● What to do: Search the records for the string "sleep" and report how many lines contain it, with nothing else.

Collected data
Content starts
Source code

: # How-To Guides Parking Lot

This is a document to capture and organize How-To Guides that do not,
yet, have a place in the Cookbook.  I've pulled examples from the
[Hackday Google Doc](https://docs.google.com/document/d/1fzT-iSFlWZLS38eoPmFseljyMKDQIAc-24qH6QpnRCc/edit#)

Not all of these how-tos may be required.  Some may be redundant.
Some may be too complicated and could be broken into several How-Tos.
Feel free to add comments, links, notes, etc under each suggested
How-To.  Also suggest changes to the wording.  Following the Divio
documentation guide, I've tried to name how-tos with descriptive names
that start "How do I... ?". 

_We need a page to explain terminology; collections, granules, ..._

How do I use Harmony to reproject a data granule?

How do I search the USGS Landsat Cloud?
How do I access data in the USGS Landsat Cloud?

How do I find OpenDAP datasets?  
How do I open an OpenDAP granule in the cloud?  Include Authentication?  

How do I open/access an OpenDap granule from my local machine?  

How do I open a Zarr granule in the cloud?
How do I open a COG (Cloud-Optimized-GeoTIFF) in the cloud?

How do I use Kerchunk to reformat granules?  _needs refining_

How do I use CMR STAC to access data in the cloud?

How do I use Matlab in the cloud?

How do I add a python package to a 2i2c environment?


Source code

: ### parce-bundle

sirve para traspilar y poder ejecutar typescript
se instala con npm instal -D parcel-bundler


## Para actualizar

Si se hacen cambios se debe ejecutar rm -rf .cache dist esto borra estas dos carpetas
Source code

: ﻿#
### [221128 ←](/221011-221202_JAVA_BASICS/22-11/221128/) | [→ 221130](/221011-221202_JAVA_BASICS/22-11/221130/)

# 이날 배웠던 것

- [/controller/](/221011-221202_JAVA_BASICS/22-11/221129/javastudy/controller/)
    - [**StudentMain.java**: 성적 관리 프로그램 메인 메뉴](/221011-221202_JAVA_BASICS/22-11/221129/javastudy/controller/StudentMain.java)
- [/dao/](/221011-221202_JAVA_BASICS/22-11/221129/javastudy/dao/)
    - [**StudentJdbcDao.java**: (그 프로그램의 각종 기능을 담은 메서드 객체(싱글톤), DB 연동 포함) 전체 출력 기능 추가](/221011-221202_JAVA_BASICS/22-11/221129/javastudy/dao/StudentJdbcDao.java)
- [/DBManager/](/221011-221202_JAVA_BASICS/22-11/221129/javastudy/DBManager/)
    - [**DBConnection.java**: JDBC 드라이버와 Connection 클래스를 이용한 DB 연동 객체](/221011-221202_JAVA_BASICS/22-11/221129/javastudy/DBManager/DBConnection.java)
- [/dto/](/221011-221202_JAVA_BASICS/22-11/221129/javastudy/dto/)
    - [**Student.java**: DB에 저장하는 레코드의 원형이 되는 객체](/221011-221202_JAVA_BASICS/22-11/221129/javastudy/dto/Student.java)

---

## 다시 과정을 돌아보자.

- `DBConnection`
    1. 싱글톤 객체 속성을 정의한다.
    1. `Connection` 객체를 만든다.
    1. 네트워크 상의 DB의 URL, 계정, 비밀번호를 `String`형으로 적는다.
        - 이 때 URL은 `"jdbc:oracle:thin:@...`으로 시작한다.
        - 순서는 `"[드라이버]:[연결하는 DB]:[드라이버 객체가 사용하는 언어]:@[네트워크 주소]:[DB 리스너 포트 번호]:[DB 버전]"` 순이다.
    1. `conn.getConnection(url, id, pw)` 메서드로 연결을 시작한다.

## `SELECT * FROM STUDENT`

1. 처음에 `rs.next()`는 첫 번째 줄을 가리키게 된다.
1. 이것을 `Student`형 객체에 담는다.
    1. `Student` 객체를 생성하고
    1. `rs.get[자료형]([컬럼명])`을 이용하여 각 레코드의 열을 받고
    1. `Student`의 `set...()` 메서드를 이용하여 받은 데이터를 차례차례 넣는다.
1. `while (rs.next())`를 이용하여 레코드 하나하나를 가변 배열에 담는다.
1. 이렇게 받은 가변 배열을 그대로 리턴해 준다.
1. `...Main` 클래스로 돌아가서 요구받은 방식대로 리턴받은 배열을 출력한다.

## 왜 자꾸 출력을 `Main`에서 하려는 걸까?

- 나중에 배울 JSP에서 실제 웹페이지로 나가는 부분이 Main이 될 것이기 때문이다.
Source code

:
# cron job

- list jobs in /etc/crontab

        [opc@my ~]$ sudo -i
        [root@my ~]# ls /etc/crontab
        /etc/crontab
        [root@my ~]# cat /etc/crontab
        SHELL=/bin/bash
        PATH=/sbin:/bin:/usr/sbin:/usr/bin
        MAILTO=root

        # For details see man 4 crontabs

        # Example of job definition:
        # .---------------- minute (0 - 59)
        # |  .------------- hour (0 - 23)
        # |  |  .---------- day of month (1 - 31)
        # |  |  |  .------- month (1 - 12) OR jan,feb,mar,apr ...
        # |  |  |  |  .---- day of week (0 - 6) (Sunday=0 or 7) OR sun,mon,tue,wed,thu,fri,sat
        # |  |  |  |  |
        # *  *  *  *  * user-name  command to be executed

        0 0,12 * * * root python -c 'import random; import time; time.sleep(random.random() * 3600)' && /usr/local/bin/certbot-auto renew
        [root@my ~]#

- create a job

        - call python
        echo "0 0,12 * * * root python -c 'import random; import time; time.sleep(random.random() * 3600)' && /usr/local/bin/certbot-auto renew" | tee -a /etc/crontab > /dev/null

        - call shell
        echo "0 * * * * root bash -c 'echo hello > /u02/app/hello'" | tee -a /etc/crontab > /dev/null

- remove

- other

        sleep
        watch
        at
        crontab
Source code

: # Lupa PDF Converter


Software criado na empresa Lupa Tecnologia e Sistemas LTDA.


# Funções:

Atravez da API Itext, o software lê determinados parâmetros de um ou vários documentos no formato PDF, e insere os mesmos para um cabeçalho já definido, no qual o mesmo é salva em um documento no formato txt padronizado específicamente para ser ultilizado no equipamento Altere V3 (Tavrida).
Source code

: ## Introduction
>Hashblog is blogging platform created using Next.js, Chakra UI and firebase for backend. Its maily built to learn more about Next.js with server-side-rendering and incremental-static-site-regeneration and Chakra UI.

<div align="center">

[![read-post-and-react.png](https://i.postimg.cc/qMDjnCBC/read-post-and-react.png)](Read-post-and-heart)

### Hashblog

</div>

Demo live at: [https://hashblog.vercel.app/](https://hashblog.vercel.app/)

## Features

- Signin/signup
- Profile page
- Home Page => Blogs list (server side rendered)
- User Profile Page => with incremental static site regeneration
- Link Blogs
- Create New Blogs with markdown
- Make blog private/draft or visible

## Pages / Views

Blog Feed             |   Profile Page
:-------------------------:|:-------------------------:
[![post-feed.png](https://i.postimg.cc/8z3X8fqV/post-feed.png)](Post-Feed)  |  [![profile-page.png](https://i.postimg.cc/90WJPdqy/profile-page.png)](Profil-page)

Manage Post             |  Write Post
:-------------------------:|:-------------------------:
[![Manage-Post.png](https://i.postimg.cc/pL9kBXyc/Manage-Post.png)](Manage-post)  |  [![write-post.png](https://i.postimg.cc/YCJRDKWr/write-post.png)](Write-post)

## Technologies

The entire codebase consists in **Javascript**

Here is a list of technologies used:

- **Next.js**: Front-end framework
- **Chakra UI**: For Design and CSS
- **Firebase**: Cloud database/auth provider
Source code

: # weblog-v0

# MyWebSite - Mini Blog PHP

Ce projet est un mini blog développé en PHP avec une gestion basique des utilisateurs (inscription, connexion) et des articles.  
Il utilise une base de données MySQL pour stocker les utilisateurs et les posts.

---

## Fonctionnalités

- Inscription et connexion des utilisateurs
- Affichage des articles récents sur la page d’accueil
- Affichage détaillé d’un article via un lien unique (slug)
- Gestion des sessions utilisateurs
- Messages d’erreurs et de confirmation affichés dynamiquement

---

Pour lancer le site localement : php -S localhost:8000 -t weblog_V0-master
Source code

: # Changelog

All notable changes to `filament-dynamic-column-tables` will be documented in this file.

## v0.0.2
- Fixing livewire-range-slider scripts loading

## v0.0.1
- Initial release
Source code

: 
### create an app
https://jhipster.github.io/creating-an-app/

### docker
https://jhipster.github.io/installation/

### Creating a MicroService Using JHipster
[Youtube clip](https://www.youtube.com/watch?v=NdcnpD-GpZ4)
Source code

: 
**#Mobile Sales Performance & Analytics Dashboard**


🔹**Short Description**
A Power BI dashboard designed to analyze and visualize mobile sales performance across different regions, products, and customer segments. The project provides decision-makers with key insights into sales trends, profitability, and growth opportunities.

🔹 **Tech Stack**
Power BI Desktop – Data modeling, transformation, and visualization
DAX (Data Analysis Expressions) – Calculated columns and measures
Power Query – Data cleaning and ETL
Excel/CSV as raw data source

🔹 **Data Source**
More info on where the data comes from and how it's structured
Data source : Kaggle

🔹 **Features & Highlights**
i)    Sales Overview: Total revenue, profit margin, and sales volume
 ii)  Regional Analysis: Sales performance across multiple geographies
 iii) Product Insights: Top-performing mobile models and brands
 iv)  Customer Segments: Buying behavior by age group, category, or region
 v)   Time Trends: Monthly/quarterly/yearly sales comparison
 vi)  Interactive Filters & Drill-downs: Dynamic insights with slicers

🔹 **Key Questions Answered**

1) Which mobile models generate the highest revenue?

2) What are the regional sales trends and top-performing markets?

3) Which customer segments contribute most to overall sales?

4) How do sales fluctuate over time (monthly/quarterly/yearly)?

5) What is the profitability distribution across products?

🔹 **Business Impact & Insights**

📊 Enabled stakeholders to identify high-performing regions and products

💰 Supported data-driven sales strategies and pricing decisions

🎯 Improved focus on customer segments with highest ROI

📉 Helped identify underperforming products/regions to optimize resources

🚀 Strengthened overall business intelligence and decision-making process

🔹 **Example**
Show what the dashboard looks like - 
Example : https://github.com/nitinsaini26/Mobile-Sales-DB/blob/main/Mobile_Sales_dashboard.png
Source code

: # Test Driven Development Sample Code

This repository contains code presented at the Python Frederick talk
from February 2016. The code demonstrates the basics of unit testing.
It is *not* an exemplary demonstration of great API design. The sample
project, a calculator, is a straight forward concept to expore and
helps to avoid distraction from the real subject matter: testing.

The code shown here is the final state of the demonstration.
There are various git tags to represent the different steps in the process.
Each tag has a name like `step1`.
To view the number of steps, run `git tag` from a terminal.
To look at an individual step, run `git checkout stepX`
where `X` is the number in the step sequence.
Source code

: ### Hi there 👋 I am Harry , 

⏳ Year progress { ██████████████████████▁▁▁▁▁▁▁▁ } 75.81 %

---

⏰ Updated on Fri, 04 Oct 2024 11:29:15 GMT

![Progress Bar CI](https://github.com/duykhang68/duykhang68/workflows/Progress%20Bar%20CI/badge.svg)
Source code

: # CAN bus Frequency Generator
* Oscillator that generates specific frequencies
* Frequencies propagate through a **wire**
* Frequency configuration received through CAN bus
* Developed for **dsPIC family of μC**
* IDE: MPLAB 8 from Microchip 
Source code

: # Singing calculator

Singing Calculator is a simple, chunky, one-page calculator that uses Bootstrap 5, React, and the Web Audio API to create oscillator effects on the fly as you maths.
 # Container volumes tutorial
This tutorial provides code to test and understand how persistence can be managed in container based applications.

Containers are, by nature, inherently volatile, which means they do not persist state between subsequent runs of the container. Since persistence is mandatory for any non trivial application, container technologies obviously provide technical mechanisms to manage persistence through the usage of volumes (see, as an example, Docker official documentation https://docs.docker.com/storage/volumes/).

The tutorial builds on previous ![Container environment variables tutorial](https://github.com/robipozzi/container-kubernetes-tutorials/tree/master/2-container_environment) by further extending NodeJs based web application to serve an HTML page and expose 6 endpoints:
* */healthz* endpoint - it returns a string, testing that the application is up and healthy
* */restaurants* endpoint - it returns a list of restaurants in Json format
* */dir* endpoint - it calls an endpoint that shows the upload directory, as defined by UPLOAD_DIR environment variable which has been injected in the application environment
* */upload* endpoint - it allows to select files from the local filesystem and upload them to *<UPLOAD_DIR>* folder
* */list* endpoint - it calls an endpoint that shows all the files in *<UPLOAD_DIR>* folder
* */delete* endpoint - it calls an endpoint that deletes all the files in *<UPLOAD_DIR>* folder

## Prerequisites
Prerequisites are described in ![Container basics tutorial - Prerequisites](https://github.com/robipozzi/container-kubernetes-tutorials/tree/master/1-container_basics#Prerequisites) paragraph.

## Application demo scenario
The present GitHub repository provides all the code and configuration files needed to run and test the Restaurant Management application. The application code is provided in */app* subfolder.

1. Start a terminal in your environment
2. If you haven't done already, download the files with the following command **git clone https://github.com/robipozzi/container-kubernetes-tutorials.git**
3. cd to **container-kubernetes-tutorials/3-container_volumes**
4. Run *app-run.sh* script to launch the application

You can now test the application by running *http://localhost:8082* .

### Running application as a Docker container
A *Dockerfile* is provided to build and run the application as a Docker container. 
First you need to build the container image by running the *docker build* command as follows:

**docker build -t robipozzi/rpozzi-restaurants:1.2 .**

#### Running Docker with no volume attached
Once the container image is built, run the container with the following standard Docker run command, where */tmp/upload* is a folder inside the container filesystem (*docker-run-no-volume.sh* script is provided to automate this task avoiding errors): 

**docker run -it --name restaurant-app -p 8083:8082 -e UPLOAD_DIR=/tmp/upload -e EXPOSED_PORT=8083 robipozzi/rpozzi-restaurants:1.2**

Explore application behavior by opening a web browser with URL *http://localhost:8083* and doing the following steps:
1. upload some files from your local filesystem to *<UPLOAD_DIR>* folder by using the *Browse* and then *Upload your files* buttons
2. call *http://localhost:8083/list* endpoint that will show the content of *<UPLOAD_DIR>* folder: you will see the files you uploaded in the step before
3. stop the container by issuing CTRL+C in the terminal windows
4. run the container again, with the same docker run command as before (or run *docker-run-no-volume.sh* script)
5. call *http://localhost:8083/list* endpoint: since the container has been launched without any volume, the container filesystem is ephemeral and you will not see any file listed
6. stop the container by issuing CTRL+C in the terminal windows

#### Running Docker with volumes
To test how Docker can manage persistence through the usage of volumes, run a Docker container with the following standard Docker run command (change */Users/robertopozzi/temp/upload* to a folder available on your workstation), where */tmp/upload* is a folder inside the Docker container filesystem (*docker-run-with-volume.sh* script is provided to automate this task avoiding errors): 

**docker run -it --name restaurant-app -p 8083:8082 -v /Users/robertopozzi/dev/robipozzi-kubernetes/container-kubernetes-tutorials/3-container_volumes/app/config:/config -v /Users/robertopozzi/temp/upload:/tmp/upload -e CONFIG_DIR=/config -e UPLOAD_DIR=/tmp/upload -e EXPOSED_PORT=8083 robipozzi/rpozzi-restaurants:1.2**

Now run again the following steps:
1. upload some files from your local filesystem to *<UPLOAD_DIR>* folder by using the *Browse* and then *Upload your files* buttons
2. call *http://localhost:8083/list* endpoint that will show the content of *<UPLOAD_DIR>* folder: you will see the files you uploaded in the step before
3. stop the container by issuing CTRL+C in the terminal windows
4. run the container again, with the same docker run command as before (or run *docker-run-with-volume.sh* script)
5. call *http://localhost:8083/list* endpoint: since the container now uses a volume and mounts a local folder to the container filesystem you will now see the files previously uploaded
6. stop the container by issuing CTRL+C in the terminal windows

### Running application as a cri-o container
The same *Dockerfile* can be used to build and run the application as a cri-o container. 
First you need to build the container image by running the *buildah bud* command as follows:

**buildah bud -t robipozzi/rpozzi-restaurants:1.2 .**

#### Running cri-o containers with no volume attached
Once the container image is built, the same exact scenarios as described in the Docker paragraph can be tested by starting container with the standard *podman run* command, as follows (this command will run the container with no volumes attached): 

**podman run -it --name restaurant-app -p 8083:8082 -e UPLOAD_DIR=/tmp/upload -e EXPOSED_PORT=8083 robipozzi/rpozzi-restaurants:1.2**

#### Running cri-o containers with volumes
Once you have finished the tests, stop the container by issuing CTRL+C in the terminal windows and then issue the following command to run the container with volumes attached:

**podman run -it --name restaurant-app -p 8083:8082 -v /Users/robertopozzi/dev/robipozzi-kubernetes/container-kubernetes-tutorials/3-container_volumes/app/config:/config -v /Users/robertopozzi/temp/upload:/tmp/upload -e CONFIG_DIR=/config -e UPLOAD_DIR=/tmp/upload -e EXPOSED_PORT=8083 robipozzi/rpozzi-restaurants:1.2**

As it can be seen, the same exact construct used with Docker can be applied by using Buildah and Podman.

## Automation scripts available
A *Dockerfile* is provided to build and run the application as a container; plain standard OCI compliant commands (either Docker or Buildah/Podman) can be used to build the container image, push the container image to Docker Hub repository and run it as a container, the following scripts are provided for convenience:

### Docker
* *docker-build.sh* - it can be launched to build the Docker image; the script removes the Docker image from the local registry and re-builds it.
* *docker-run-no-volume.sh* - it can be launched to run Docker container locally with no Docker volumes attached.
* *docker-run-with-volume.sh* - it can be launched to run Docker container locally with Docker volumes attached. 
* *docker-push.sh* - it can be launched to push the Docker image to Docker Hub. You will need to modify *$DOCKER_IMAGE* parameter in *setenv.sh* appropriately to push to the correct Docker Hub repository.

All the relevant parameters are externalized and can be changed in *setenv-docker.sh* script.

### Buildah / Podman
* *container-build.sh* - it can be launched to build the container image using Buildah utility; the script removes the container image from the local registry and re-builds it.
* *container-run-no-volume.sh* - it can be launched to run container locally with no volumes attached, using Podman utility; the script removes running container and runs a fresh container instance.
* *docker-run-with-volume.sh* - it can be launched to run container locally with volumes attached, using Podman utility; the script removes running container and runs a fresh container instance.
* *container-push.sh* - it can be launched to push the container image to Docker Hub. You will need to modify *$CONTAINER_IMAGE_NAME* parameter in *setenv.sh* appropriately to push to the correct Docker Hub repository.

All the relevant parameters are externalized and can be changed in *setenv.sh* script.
Content ends
● Exercise answer: 3